Kristof failed to ponder why rich Muslim nations like Kuwait, Saudi Arabia, and the United Arab Emirates aren’t taking in their nearby, suffering co-religionists. Instead, he dumped historical guilt on America.
The obstacle was an American wariness toward refugees that outweighed sympathy. After the 1938 Kristallnacht pogrom against Jews, a poll found that 94 percent of Americans disapproved of Nazi treatment of Jews, but 72 percent still objected to admitting large numbers of Jews.
The reasons for the opposition then were the same as they are for rejecting Syrians or Hondurans today: We can’t afford it, we should look after Americans first, we can’t accept everybody, they’ll take American jobs, they’re dangerous and different.
“The United States, if it continues to be the world’s asylum and poorhouse, would soon wreck its present economic life,” the New York Chamber of Commerce warned in 1934.
Some readers are objecting: But Jews weren’t a threat the way Syrian refugees are! In the 1930s and ’40s, though, a world war was underway and Jews were widely seen as potential Communists or even Nazis.

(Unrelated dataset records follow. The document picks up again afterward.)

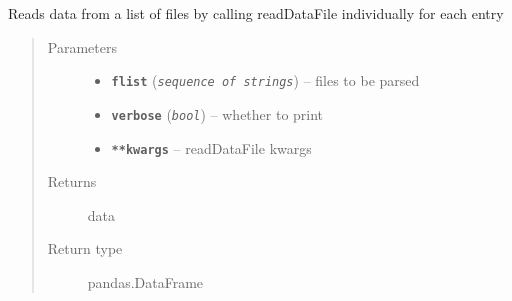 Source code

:\documentclass[a4paper,10pt,oneside]{sphinxmanual}
\begin{document}
\begin{fulllineitems}
\label{pymicra:pymicra.io.readDataFiles}
Reads data from a list of files by calling readDataFile individually for each entry
\begin{quote}\begin{description}
\item[{Parameters}] \leavevmode\begin{itemize}
\item {} 
\textbf{\texttt{flist}} (\emph{\texttt{sequence of strings}}) -- files to be parsed

\item {} 
\textbf{\texttt{verbose}} (\emph{\texttt{bool}}) -- whether to print

\item {} 
\textbf{\texttt{**kwargs}} -- readDataFile kwargs

\end{itemize}

\item[{Returns}] \leavevmode
data

\item[{Return type}] \leavevmode
pandas.DataFrame

\end{description}\end{quote}

\end{fulllineitems}

\end{document}
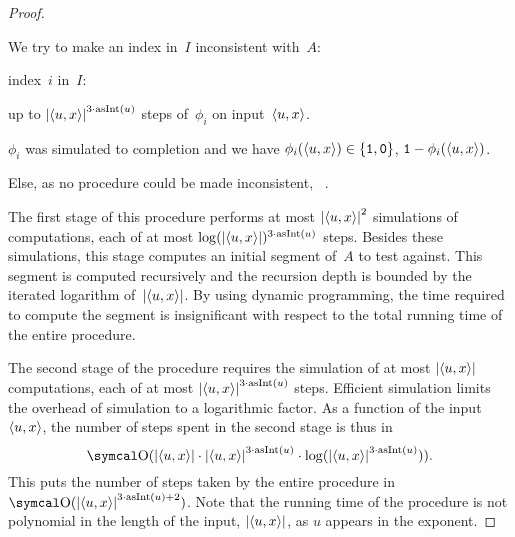 \begin{proof}
\begin{codelisting}
    We try to make an index in~$I$ inconsistent with~$A$:
    \begin{codelisting}
    \item
       index~$i$ in~$I$:
      \begin{codelisting}
      \item
         up to $\length{\pair{u}{x}}^{3 \cdot \asNat(u)}$ steps of~$\phi_i$ on input~$\pair{u}{x}$.
      \item
         $\phi_i$ was simulated to completion and we have $\phi_i(\pair{u}{x}) \in \{\bits{1}, \bits{0}\}$,
        \itemcont {} $\bits{1} - \phi_i(\pair{u}{x})$.
      \end{codelisting}
    \item
      Else, as no procedure could be made inconsistent, ~.
    \end{codelisting}
  \end{codelisting}

  The first stage of this procedure performs at most ${\lvert{\langle u, x\rangle}\rvert}^2$ simulations of computations, each of at most $\log({\lvert{\langle u, x\rangle}\rvert})^{3 \cdot \operatorname{asInt}(u)}$ steps.
  Besides these simulations, this stage computes an initial segment of~$A$ to test against.
  This segment is computed recursively and the recursion depth is bounded by the iterated logarithm of~${\lvert{\langle u, x\rangle}\rvert}$.
  By using dynamic programming, the time required to compute the segment is insignificant with respect to the total running time of the entire procedure.

  The second stage of the procedure requires the simulation of at most ${\lvert{\langle u, x\rangle}\rvert}$ computations, each of at most ${\lvert{\langle u, x\rangle}\rvert}^{3 \cdot \operatorname{asInt}(u)}$ steps.
  Efficient simulation \parencite{arora2009computational} limits the overhead of simulation to a logarithmic factor.
  As a function of the input~${\langle u, x\rangle}$, the number of steps spent in the second stage is thus in
  \begin{equation*}
    \bigO(\length{\pair{u}{x}} \cdot \length{\pair{u}{x}}^{3 \cdot \asNat(u)} \cdot \log(\length{\pair{u}{x}}^{3 \cdot \asNat(u)})).
  \end{equation*}
  This puts the number of steps taken by the entire procedure in $\bigO(\length{\pair{u}{x}}^{3 \cdot \asNat(u) + 2})$.
  Note that the running time of the procedure is not polynomial in the length of the input, ${\lvert{\langle u, x\rangle}\rvert}$, as $u$ appears in the exponent.


\end{proof}
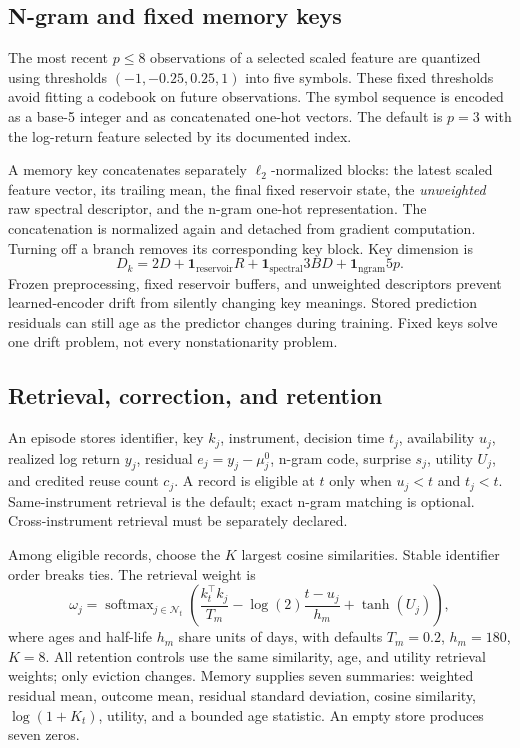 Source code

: \documentclass[11pt,a4paper]{article}
\newcommand{\ind}{\mathbf 1}
\begin{document}
\subsection{N-gram and fixed memory keys}

The most recent $p\le8$ observations of a selected scaled feature are quantized using thresholds $(-1,-0.25,0.25,1)$ into five symbols. These fixed thresholds avoid fitting a codebook on future observations. The symbol sequence is encoded as a base-5 integer and as concatenated one-hot vectors. The default is $p=3$ with the log-return feature selected by its documented index.

A memory key concatenates separately $\ell_2$-normalized blocks: the latest scaled feature vector, its trailing mean, the final fixed reservoir state, the \emph{unweighted} raw spectral descriptor, and the n-gram one-hot representation. The concatenation is normalized again and detached from gradient computation. Turning off a branch removes its corresponding key block. Key dimension is
\begin{equation}
D_k=2D+\ind_{\mathrm{reservoir}}R+\ind_{\mathrm{spectral}}3BD+\ind_{\mathrm{ngram}}5p.
\end{equation}
Frozen preprocessing, fixed reservoir buffers, and unweighted descriptors prevent learned-encoder drift from silently changing key meanings. Stored prediction residuals can still age as the predictor changes during training. Fixed keys solve one drift problem, not every nonstationarity problem.

\subsection{Retrieval, correction, and retention}

An episode stores identifier, key $k_j$, instrument, decision time $t_j$, availability $u_j$, realized log return $y_j$, residual $e_j=y_j-\mu^0_j$, n-gram code, surprise $s_j$, utility $U_j$, and credited reuse count $c_j$. A record is eligible at $t$ only when $u_j<t$ and $t_j<t$. Same-instrument retrieval is the default; exact n-gram matching is optional. Cross-instrument retrieval must be separately declared.

Among eligible records, choose the $K$ largest cosine similarities. Stable identifier order breaks ties. The retrieval weight is
\begin{equation}
\omega_j=\operatorname{softmax}_{j\in\mathcal N_t}\left(\frac{k_t^\top k_j}{T_m}-\log(2)\frac{t-u_j}{h_m}+\tanh(U_j)\right),
\end{equation}
where ages and half-life $h_m$ share units of days, with defaults $T_m=0.2$, $h_m=180$, $K=8$. All retention controls use the same similarity, age, and utility retrieval weights; only eviction changes. Memory supplies seven summaries: weighted residual mean, outcome mean, residual standard deviation, cosine similarity, $\log(1+K_t)$, utility, and a bounded age statistic. An empty store produces seven zeros.
\end{document}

There were widespread fears that Germany would infiltrate the U.S. with spies and saboteurs under the cover that they were Jewish refugees.

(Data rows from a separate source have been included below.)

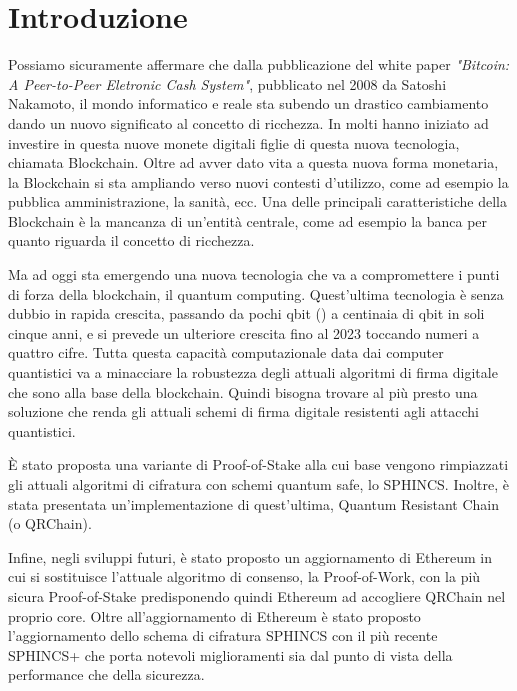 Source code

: \chapter*{Introduzione}
Possiamo sicuramente affermare che dalla pubblicazione del white paper \textit{"Bitcoin: A Peer-to-Peer Eletronic Cash System"}, pubblicato nel 2008 da Satoshi Nakamoto, il mondo informatico e reale sta subendo un drastico cambiamento dando un nuovo significato al concetto di ricchezza. In molti hanno iniziato ad investire in questa nuove monete digitali figlie di questa nuova tecnologia, chiamata Blockchain. Oltre ad avver dato vita a questa nuova forma monetaria, la Blockchain si sta ampliando verso nuovi contesti d'utilizzo, come ad esempio la pubblica amministrazione, la sanità, ecc. Una delle principali caratteristiche della Blockchain è la mancanza di un'entità centrale, come ad esempio la banca per quanto riguarda il concetto di ricchezza.

Ma ad oggi sta emergendo una nuova tecnologia che va a compromettere i punti di forza della blockchain, il quantum computing. Quest'ultima tecnologia è senza dubbio in rapida crescita, passando da pochi qbit () a centinaia di qbit in soli cinque anni, e si prevede un ulteriore crescita fino al 2023 toccando numeri a quattro cifre. Tutta questa capacità computazionale data dai computer quantistici va a minacciare la robustezza degli attuali algoritmi di firma digitale che sono alla base della blockchain. Quindi bisogna trovare al più presto una soluzione che renda gli attuali schemi di firma digitale resistenti agli attacchi quantistici.

È stato proposta una variante di Proof-of-Stake alla cui base vengono rimpiazzati gli attuali algoritmi di cifratura con schemi quantum safe, lo SPHINCS. Inoltre, è stata presentata un'implementazione di quest'ultima, Quantum Resistant Chain (o QRChain).

Infine, negli sviluppi futuri, è stato proposto un aggiornamento di Ethereum in cui si sostituisce l'attuale algoritmo di consenso, la Proof-of-Work, con la più sicura Proof-of-Stake predisponendo quindi Ethereum ad accogliere QRChain nel proprio core. Oltre all'aggiornamento di Ethereum è stato proposto l'aggiornamento dello schema di cifratura SPHINCS con il più recente SPHINCS+ che porta notevoli miglioramenti sia dal punto di vista della performance che della sicurezza.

In this political environment, officials and politicians lost all humanity.
Kristof, the sometime pacifist, wants Obama to intervene in Syria.
History rhymes. As I’ve periodically argued, President Obama’s reluctance to do more to try to end the slaughter in Syria casts a shadow on his legacy, and there’s simply no excuse for the world’s collective failure to ensure that Syrian refugee children in neighboring countries at least get schooling.
Today, to our shame, Anne Frank is a Syrian girl.
Kristof picks and chooses his military interventions, often it seems, based on which political party holds the presidency. Kristof bragged that we were being greeted as liberators in Libya in a 2011 column that has not aged particularly well.
In July 2003, Kristof, who opposed the Iraq War, argued for U.S. intervention in Liberia. He callously explained why he favored intervention there while being against it in Iraq: “The difference is not that Saddam slaughtered at most 1 percent of his population over the last 14 years, while Liberian warfare has killed more than 6 percent of its population so far.” So Saddam's slaughter of "at most" 200,000 people? Someone willing to play such number games to justify one intervention but not another doesn’t get high marks for either sensitivity or consistency, and it certainly doesn’t inspire confidence in his ahistorical comparison of Nazi Germany and present-day Syria.